> [TASK DETAILS] From the entries below, please gather each line containing the string "email".

> [AVAILABLE RECORDS]
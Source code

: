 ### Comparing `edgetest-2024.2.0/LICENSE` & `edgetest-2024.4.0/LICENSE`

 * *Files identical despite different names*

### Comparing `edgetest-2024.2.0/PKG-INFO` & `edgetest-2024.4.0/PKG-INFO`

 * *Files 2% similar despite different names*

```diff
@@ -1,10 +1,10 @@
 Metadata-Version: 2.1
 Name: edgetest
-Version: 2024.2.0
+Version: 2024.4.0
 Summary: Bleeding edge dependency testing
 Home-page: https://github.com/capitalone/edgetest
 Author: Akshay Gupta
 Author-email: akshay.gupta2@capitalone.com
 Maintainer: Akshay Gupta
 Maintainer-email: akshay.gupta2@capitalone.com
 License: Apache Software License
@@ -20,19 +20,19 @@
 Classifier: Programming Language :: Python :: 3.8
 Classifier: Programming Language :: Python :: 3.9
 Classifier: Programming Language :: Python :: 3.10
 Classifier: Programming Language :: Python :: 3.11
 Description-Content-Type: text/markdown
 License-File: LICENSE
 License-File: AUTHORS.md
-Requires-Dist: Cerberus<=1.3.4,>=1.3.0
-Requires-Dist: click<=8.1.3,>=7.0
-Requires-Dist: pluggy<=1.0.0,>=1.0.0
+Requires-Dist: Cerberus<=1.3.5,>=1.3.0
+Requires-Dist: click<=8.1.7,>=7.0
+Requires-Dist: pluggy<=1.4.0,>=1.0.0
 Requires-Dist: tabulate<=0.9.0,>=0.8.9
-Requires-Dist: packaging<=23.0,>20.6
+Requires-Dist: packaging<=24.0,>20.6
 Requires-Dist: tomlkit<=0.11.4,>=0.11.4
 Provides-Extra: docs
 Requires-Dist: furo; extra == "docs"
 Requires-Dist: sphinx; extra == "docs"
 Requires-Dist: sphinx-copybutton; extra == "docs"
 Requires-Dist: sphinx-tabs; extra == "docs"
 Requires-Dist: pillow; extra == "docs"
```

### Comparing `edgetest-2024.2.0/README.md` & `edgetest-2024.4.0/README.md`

> [RESPONSE TO THIS EXERCISE]
 Author-email: akshay.gupta2@capitalone.com
 Maintainer-email: akshay.gupta2@capitalone.com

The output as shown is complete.